Une maison sur pilotis des O Du.

«Depuis la réinstallation des O Du dans le village de Vang Môn, leur vie est meilleure, mais leur identité se perd peu à peu. Auparavant, dix personnes âgées connaissaient la langue O Du, il n’en reste plus que cinq. Mais du fait de leur grand âge, elles tendent à l’oublier et peuvent difficilement la transmettre. De ce fait, les enfants n’ont pas l’occasion d’apprendre la langue de leur ethnie, parce que même leurs parents ne la connaissent pas», déplore le chef du village, Lo Xuân Tình.

De même, les O Du ne portent plus leurs habits coutumiers, mais ont adopté ceux des Thái. Les jeunes à Vang Môn ne savent rien des costumes traditionnels de leur ethnie. L’unique habit traditionnel des O Du à Vang Môn appartient au chef du village. Chaque fois que Lo Xuân Tình assiste à certains colloques ou autres événements, il le porte «pour que les autres sachent que mon ethnie possède aussi ses propres costumes». Mais selon les personnes âgées du village de Vang Môn, cet habit est destiné aux chamans pour les cérémonies de culte, alors que les gens ordinaires portent des habits en coton brut. Aujourd’hui, on ne peut distinguer les O Du des autres ethnies que par leur patronyme : Lo.

Processus d’acculturation en cours

Aujourd’hui, il ne reste plus que 628 Pu Péo vivant dans la province montagneuse de Hà Giang (Nord).

Autre exemple de cette déculturation, les Pu Péo. C’est une ethnie relativement riche au niveau culturel, avec des fêtes, des coutumes, des chansons folkloriques, des contes transmis par le biais de systèmes d’écriture et de langage spécifiques.

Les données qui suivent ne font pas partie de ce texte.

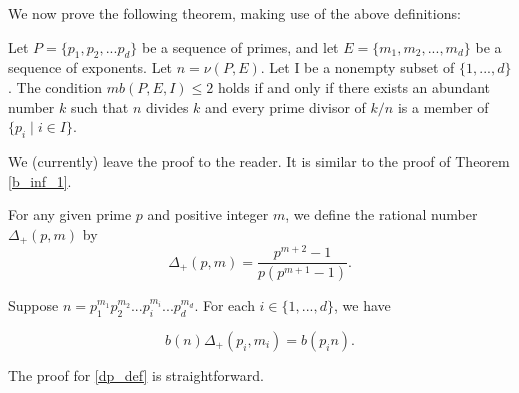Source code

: \documentclass[../paper.tex]{article}
\begin{document}
We now prove the following theorem, making use of the above
definitions:

\begin{theorem}
Let $P = \{p_1, p_2, ... p_d\}$ be a sequence of primes, and let
$E = \{m_1, m_2, ..., m_d\}$ be a sequence of exponents. Let $n =
\nu(P,E)$. Let I be a nonempty subset of $\{1, ..., d\}$. The 
condition $mb(P,E,I) \leq 2$ holds if and only if there exists an 
abundant number $k$ such that $n$ divides $k$ and every prime 
divisor of $k/n$ is a member of $\{p_i \mid i \in I\}$.
\end{theorem}

We (currently) leave the proof to the reader. It is 
similar to the proof of Theorem {\ref{b_inf_1}}.

For any given prime $p$ and positive integer $m$, we define the
rational number $\Delta_+(p,m)$ by
$$\Delta_+(p,m) = \frac{p^{m+2} - 1}{ p (p^{m + 1} -
1)} .$$

\begin{theorem}\label{dp_def}
Suppose $n = p_1^{m_1} p_2^{m_2} ... p_i^{m_i} ... p_d^{m_d}$.
For each $i \in \{1,...,d\}$, we have

$$ b(n) \Delta_+(p_i, m_i) = b(p_i n) .$$
\end{theorem}

The proof for {\ref{dp_def}} is straightforward.
\end{document}
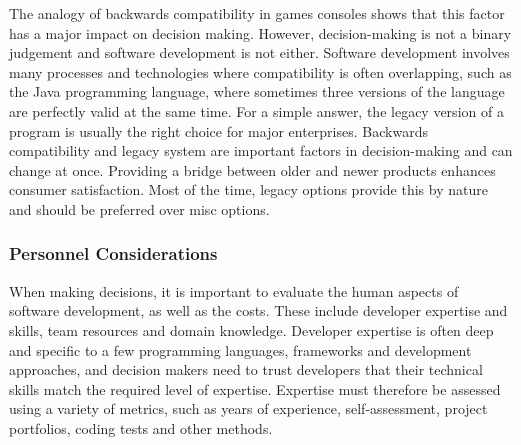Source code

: \newline \noindent The analogy of backwards compatibility in games consoles shows that this factor has a major impact on decision making. However, decision-making is not a binary judgement and software development is not either. Software development involves many processes and technologies where compatibility is often overlapping, such as the Java programming language, where sometimes three versions of the language are perfectly valid at the same time. For a simple answer, the legacy version of a program is usually the right choice for major enterprises. 
\newline \noindent Backwards compatibility and legacy system are important factors in decision-making and can change at once. Providing a bridge between older and newer products enhances consumer satisfaction. Most of the time, legacy options provide this by nature and should be preferred over misc options. \cite{kramer_impact_2009}

\subsubsection{Personnel Considerations}
When making decisions, it is important to evaluate the human aspects of software development, as well as the costs. These include developer expertise and skills, team resources and domain knowledge. Developer expertise is often deep and specific to a few programming languages, frameworks and development approaches, and decision makers need to trust developers that their technical skills match the required level of expertise. Expertise must therefore be assessed using a variety of metrics, such as years of experience, self-assessment, project portfolios, coding tests and other methods. 


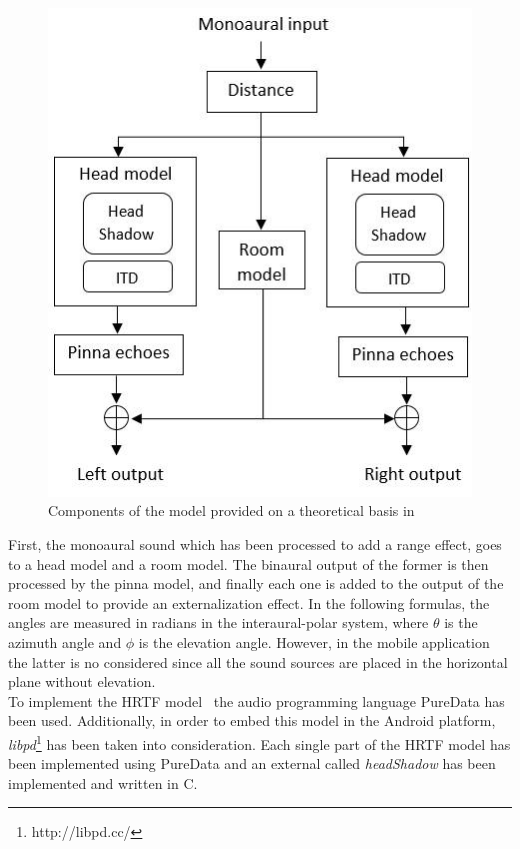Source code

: \documentclass[journal]{IEEEtran}
\begin{document}
\begin{figure}[h!]
	\centering
		\includegraphics[scale=0.55]{graphics/graphic.jpg}
	\caption{Components of the model provided on a theoretical basis in~\cite{Brown1997}}
	\label{fig:workflow}
\end{figure}

First, the monoaural sound which has been processed to add a range effect, goes to a head model and a room model. The binaural output of the former is then processed by the pinna model, and finally each one is added to the output of the room model to provide an externalization effect. In the following formulas, the angles are measured in radians in the interaural-polar system, where $\theta$ is the azimuth angle and $\phi$ is the elevation angle. However, in the mobile application the latter is no considered since all the sound sources are placed in the horizontal plane without elevation. \\

To implement the HRTF model~\cite{Brown1997} the audio programming language PureData has been used. Additionally, in order to embed this model in the Android platform, \textit{libpd}\footnote{http://libpd.cc/} has been taken into consideration. Each single part of the HRTF model has been implemented using PureData and an       external called \textit{headShadow} has been implemented and written in C. 
\end{document}
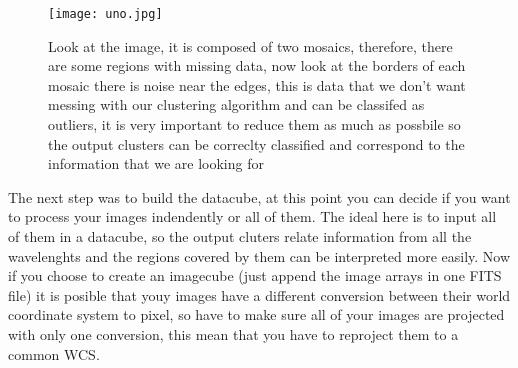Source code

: \documentclass[11pt,fleqn]{book} %
\begin{document}
\begin{figure}[h]
	\centering
    \texttt{[image: uno.jpg]}
    \caption{Look at the image, it is composed of two mosaics, therefore, there are some regions with missing data, now look at the borders of each mosaic there is noise near the edges, this is data that we don't want messing with our clustering algorithm and can be classifed as outliers, it is very important to reduce them as much as possbile so the output clusters can be correclty classified and correspond to the information that we are looking for}
    \label{img:dos}
\end{figure}

The next step was to build the datacube, at this point you can decide if you want to process your images indendently or all of them. The ideal here is to input all of them in a datacube, so the output cluters relate information from all the wavelenghts and the regions covered by them can be interpreted more easily. Now if you choose to create an imagecube (just append the image arrays in one FITS file) it is posible that youy images have a different conversion between their world coordinate system to pixel, so have to make sure all of your images are projected with only one conversion, this mean that you have to reproject them to a common WCS.
\end{document}

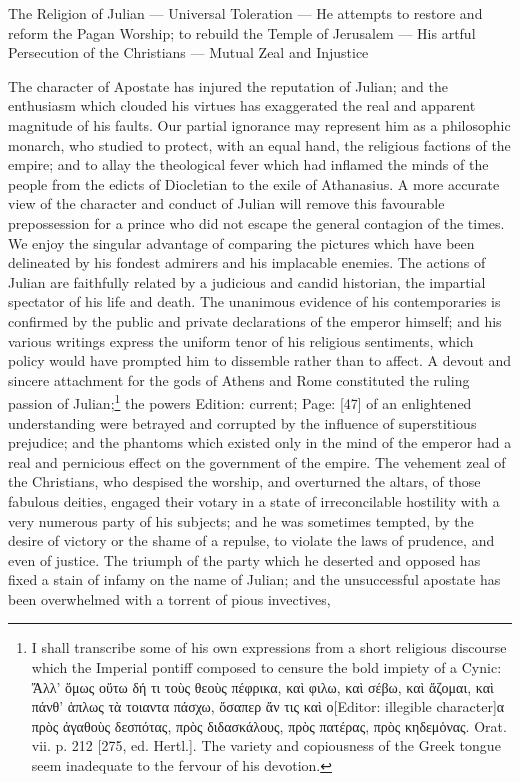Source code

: 
The Religion of Julian \texthebrew{—} Universal Toleration \texthebrew{—} He attempts to restore and reform the Pagan Worship; to rebuild the Temple of Jerusalem \texthebrew{—} His artful Persecution of the Christians \texthebrew{—} Mutual Zeal and Injustice

The character of Apostate has injured the reputation of Julian; and the enthusiasm which clouded his virtues has exaggerated the real and apparent magnitude of his faults. Our partial ignorance may represent him as a philosophic monarch, who studied to protect, with an equal hand, the religious factions of the empire; and to allay the theological fever which had inflamed the minds of the people from the edicts of Diocletian to the exile of Athanasius. A more accurate view of the character and conduct of Julian will remove this favourable prepossession for a prince who did not escape the general contagion of the times. We enjoy the singular advantage of comparing the pictures which have been delineated by his fondest admirers and his implacable enemies. The actions of Julian are faithfully related by a judicious and candid historian, the impartial spectator of his life and death. The unanimous evidence of his contemporaries is confirmed by the public and private declarations of the emperor himself; and his various writings express the uniform tenor of his religious sentiments, which policy would have prompted him to dissemble rather than to affect. A devout and sincere attachment for the gods of Athens and Rome constituted the ruling passion of Julian;\footnote{I shall transcribe some of his own expressions from a short religious discourse which the Imperial pontiff composed to censure the bold impiety of a Cynic: \textgreek{\texthebrew{Ἄ}λλ\texthebrew{’ ὅ}μως ο\texthebrew{ὕ}τω δή τι το\texthebrew{ὺ}ς θεο\texthebrew{ὺ}ς πέφρικα, κα\texthebrew{ὶ} φιλω, κα\texthebrew{ὶ} σέβω, κα\texthebrew{ὶ ἄ}ζομαι, κα\texthebrew{ὶ} πάνθ\texthebrew{’ ἁ}πλως τ\texthebrew{ὰ} τοιαντα πάσχω, \texthebrew{ὄ}σαπερ \texthebrew{ἄ}ν τις κα\texthebrew{ὶ} ο}[Editor: illegible character]\textgreek{α πρ\texthebrew{ὸ}ς \texthebrew{ἀ}γαθο\texthebrew{ὺ}ς δεσπότας, πρ\texthebrew{ὸ}ς διδασκάλους, πρ\texthebrew{ὸ}ς πατέρας, πρ\texthebrew{ὸ}ς κηδεμ\texthebrew{ὁ}νας}. Orat. vii. p. 212 [275, ed. Hertl.]. The variety and copiousness of the Greek tongue seem inadequate to the fervour of his devotion.} the powers Edition: current; Page: [47] of an enlightened understanding were betrayed and corrupted by the influence of superstitious prejudice; and the phantoms which existed only in the mind of the emperor had a real and pernicious effect on the government of the empire. The vehement zeal of the Christians, who despised the worship, and overturned the altars, of those fabulous deities, engaged their votary in a state of irreconcilable hostility with a very numerous party of his subjects; and he was sometimes tempted, by the desire of victory or the shame of a repulse, to violate the laws of prudence, and even of justice. The triumph of the party which he deserted and opposed has fixed a stain of infamy on the name of Julian; and the unsuccessful apostate has been overwhelmed with a torrent of pious invectives, 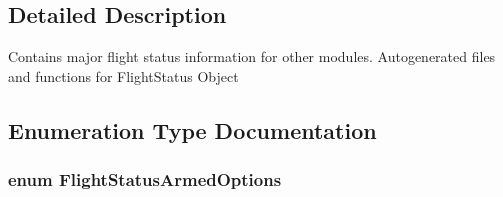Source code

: \subsection{\-Detailed \-Description}
\-Contains major flight status information for other modules. \-Autogenerated files and functions for \-Flight\-Status \-Object 

\subsection{\-Enumeration \-Type \-Documentation}
\hypertarget{group___flight_status_ga5dc78ee3624e05a61abe005a977be474}{
\subsubsection[{\-Flight\-Status\-Armed\-Options}]{\setlength{\rightskip}{0pt plus 5cm}enum {\bf \-Flight\-Status\-Armed\-Options}}}\label{group___flight_status_ga5dc78ee3624e05a61abe005a977be474}
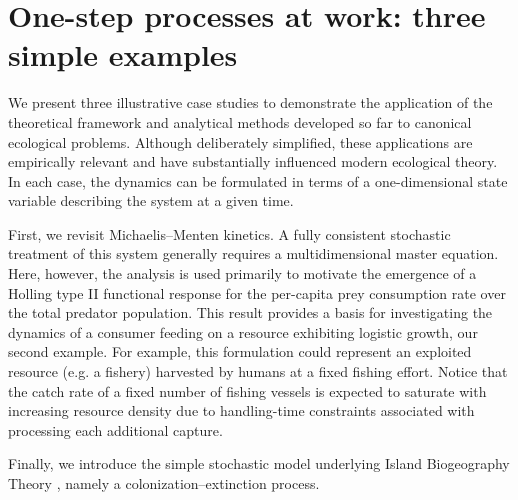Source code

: 
\section{One-step processes at work: three simple examples}
We present three illustrative case studies to demonstrate the application of the theoretical framework and analytical methods developed so far to canonical ecological problems. Although deliberately simplified, these applications are empirically relevant and have substantially influenced modern ecological theory. In each case, the dynamics can be formulated in terms of a one-dimensional state variable describing the system at a given time.

First, we revisit Michaelis–Menten kinetics. A fully consistent stochastic treatment of this system generally requires a multidimensional master equation. Here, however, the analysis is used primarily to motivate the emergence of a Holling type II functional response for the per-capita prey consumption rate over the total predator population. This result provides a basis for investigating the dynamics of a consumer feeding on a resource exhibiting logistic growth, our second example. For example, this formulation could represent an exploited resource (e.g. a fishery) harvested by humans at a fixed fishing effort. Notice that the catch rate of a fixed number of fishing vessels is expected to saturate with increasing resource density due to handling-time constraints associated with processing each additional capture.

Finally, we introduce the simple stochastic model underlying Island Biogeography Theory \cite{MacArthur67}, namely a colonization–extinction process.

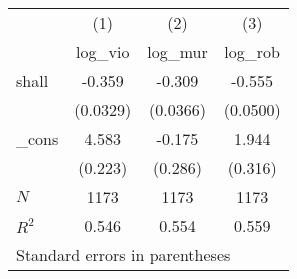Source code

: \begin{tabular}{l*{3}{c}}
\toprule
            &\multicolumn{1}{c}{(1)}&\multicolumn{1}{c}{(2)}&\multicolumn{1}{c}{(3)}\\
            &\multicolumn{1}{c}{log\_vio}&\multicolumn{1}{c}{log\_mur}&\multicolumn{1}{c}{log\_rob}\\
\midrule
shall       &      -0.359&      -0.309&      -0.555\\
            &    (0.0329)&    (0.0366)&    (0.0500)\\
\addlinespace
\_cons      &       4.583&      -0.175&       1.944\\
            &     (0.223)&     (0.286)&     (0.316)\\
\midrule
\(N\)       &        1173&        1173&        1173\\
\(R^{2}\)   &       0.546&       0.554&       0.559\\
\bottomrule
\multicolumn{4}{l}{\footnotesize Standard errors in parentheses}\\
\end{tabular}
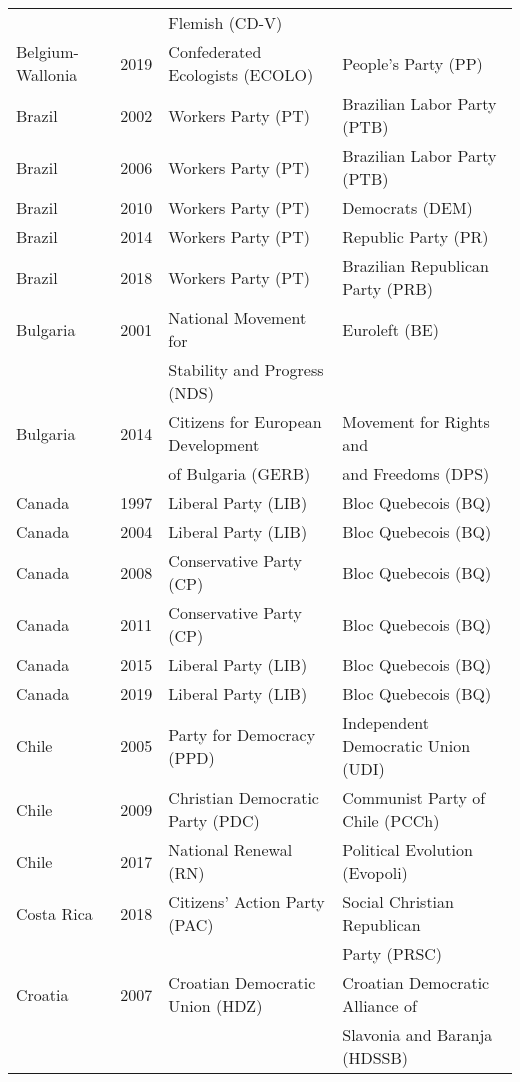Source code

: {\begin{longtable}{|l|c|l|l|}
 &  & Flemish (CD-V) &   \\ 
Belgium-Wallonia & 2019 &  Confederated Ecologists (ECOLO) &  People's Party (PP)\\ 
%
Brazil & 2002 &   Workers Party (PT) &   Brazilian Labor Party (PTB) \\ 
  Brazil & 2006 &   Workers Party (PT) &   Brazilian Labor Party (PTB) \\ 
Brazil & 2010 &   Workers Party (PT) &   Democrats (DEM)  \\ 
Brazil & 2014 &   Workers Party (PT) &   Republic Party (PR)   \\ 
Brazil & 2018 &   Workers Party (PT) &   Brazilian Republican Party (PRB)  \\ 
%
Bulgaria & 2001 &   National Movement for   &   Euroleft (BE) \\ 
    &   &    Stability and Progress (NDS) &    \\ 
Bulgaria & 2014 &   Citizens for European Development   &   Movement for Rights and   \\ 
    &   &    of Bulgaria (GERB) &     and Freedoms (DPS) \\ 
%
Canada & 1997 &   Liberal Party (LIB) &   Bloc Quebecois (BQ)   \\ 
Canada & 2004 &   Liberal Party (LIB) &   Bloc Quebecois (BQ)   \\ 
Canada & 2008 &   Conservative Party (CP) &   Bloc Quebecois (BQ)   \\ 
  Canada & 2011 &   Conservative Party (CP) &   Bloc Quebecois (BQ)   \\ 
Canada & 2015 &   Liberal Party (LIB) &   Bloc Quebecois (BQ)   \\ 
Canada & 2019 &   Liberal Party (LIB) &   Bloc Quebecois (BQ)   \\ 
%
Chile & 2005 &   Party for Democracy (PPD) &   Independent Democratic Union (UDI) \\ 
  Chile & 2009 &   Christian Democratic Party (PDC) &   Communist Party of Chile (PCCh) \\ 
Chile & 2017 &   National Renewal (RN) &   Political Evolution (Evopoli) \\ 
%
Costa Rica & 2018 &   Citizens' Action Party (PAC) &   Social Christian Republican \\ 
               &      &       &    Party (PRSC)  \\ 
%
Croatia & 2007 &   Croatian Democratic Union (HDZ) &   Croatian Democratic Alliance of   \\ 
          &      &    &   Slavonia and Baranja (HDSSB) \\ 

\end{longtable}}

Mais la culture des Pu Péo à Hà Giang (une province montagneuse du Nord) s’efface également peu à peu. Il ne reste plus que 628 personnes, vivant essentiellement dans la commune de Phô Là du district de Dông Van, les communes de Sung Tráng et de Phú Lung du district de Yên Minh, et partiellement dans la commune de Yên Cuong du district de Bac Mê. «Le nombre de Pu Péo qui connaissent bien l’identité culturelle de leur ethnie est très modeste», assène Cung Phù Vân, l’un de ceux qui préservent encore plusieurs chansons et danses anciennes des Pu Péo. «Actuellement, il n’y a pas beaucoup de gens qui savent écrire et parler la langue Pu Péo, la majorité utilisant celle des H’mông. La langue Pu Péo est seulement utilisée lors des fêtes traditionnelles. Or, ces dernières ne sont retranscrites que dans quelques rares documents», souligne Cung Phù Vân.

Disparition des langues,
un «massacre»

Certains experts prévoient qu’au cours du présent siècle, de 50% à 90% des langues parlées actuellement disparaîtront, c’est-à-dire de 3.000 à 4.000 langues. En Europe, sur 123 langues recensées - le continent le moins menacé -, on compte 9 langues «moribondes», 26 «proches de l’extinction» et 38 «en danger».
Selon une étude de l’UNESCO (commencée en 1997 et dont le rapport fut diffusé en 2002), pas moins de 5.500 langues sur 6.000 disparaîtront d’ici un siècle et seront devenues des langues mortes au même titre que le latin et le grec ancien. Cela signifie que 90% des langues actuelles seront liquidées au cours de ce siècle. Un «massacre», estime l’UNESCO. Le pire, c’est qu’on ne le remarquera peut-être même pas, car la disparition d’une langue ne représente jamais un événement bien spectaculaire. Pourtant, on peut parler d’un véritable «cataclysme» qui se produira dans l’indifférence générale.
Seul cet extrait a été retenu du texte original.